Equity markets across the globe have rallied strongly, with the S&P 500 returning more than 9% and international and emerging markets have fared even better, with increases of +15.2% and +19.2% respectively. That performance would seem to indicate a more optimistic outlook for global economic growth among investors. Donald Trump’s election in the United States is hoped to bring regulatory and tax relief to corporate America that would both directly benefit companies in the country, but also produce higher growth. As of yet, those hopes have yet to materialize in actions.
Long-term bonds are generally purchased for their safety in comparison to equities. As the economy weakens, long-term bonds become more attractive as both a safe asset and in expectation of future loosening from monetary authorities. As such, the total return from long-term bonds often moves inversely to the total return from equity markets. However, in recent years the relationship has vanished as Federal Reserve policy has been a major factor in markets.

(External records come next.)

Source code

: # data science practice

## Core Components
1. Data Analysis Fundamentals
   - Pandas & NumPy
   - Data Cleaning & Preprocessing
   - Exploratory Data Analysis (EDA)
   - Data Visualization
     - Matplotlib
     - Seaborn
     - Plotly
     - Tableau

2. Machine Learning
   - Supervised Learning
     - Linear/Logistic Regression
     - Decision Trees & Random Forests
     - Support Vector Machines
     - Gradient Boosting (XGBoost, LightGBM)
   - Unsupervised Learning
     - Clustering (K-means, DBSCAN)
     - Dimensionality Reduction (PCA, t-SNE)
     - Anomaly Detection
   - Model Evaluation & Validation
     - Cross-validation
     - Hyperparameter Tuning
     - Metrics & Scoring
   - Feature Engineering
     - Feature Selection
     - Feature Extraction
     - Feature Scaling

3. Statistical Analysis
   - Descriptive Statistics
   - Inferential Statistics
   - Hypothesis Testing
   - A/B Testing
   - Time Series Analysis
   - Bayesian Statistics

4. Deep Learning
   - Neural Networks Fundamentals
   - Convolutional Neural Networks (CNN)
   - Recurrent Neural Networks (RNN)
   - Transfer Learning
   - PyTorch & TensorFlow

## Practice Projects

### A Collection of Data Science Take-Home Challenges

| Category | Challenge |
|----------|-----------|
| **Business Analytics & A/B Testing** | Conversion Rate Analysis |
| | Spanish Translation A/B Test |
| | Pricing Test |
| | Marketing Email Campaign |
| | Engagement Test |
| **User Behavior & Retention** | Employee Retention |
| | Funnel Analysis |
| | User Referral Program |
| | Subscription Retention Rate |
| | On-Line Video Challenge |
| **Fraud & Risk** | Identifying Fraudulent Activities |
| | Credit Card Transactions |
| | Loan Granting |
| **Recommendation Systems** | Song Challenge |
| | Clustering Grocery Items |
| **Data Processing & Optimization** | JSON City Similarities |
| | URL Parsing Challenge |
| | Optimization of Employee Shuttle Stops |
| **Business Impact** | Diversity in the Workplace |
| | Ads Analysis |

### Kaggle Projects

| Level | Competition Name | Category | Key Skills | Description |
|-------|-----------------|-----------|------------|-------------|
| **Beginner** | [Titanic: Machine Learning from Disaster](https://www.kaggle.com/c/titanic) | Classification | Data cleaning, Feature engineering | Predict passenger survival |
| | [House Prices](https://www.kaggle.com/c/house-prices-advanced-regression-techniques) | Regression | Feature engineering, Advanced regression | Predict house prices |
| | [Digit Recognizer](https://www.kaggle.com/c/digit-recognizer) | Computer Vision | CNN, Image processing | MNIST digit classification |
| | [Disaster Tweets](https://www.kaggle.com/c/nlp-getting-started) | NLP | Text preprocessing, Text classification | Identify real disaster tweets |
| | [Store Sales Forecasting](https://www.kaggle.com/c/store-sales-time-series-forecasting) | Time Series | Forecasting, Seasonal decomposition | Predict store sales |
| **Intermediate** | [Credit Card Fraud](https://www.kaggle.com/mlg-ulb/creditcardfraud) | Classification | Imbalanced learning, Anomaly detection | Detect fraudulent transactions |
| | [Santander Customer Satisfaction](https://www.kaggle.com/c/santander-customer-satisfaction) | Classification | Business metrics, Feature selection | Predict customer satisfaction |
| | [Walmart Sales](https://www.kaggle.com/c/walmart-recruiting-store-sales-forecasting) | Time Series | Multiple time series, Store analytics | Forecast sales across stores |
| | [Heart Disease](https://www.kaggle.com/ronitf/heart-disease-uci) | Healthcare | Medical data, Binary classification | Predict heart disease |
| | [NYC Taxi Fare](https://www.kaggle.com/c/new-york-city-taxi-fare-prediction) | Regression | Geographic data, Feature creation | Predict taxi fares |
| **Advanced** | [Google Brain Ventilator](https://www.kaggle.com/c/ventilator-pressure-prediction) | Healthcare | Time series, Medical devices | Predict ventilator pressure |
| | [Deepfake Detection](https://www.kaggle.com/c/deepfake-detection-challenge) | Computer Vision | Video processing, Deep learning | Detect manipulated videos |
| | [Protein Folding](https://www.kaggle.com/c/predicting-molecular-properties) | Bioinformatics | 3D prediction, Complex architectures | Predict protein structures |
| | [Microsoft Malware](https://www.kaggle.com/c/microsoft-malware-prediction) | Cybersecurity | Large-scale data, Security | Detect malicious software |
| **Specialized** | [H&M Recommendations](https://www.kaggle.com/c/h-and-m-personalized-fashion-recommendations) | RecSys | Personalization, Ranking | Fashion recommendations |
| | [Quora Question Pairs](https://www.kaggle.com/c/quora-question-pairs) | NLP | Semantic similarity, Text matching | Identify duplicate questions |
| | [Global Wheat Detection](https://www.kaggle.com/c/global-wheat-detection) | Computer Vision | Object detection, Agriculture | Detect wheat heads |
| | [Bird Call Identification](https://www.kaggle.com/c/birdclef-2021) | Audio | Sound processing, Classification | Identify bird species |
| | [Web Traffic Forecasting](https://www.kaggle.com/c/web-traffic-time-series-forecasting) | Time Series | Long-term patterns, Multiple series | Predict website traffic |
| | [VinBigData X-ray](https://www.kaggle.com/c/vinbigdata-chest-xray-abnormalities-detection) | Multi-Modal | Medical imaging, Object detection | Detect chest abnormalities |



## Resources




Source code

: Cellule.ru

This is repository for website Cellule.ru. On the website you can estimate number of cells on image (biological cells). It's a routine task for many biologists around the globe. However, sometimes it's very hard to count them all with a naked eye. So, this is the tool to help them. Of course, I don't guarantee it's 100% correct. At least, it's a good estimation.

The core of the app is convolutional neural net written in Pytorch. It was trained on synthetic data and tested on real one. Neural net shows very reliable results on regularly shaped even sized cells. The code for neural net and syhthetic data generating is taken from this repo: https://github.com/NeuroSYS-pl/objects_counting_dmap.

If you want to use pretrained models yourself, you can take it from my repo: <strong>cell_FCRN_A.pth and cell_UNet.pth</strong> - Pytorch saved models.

Gold and silver are usually bought in times of crisis or high inflation. Gold prices are 12% higher this year, while silver prices are 11% higher. The Trump presidency in the United States has certainly raised questions about predictability and precious metals have perhaps caught a bid as insurance against an unexpected political outcome. This year has also seen increased tensions on the Korean Peninsula and a spate of European terrorist attacks.
At some point, something will likely give. With equity prices at highs, interest rates set to rise, and a softening economy, the problem is the impossibility of knowing when.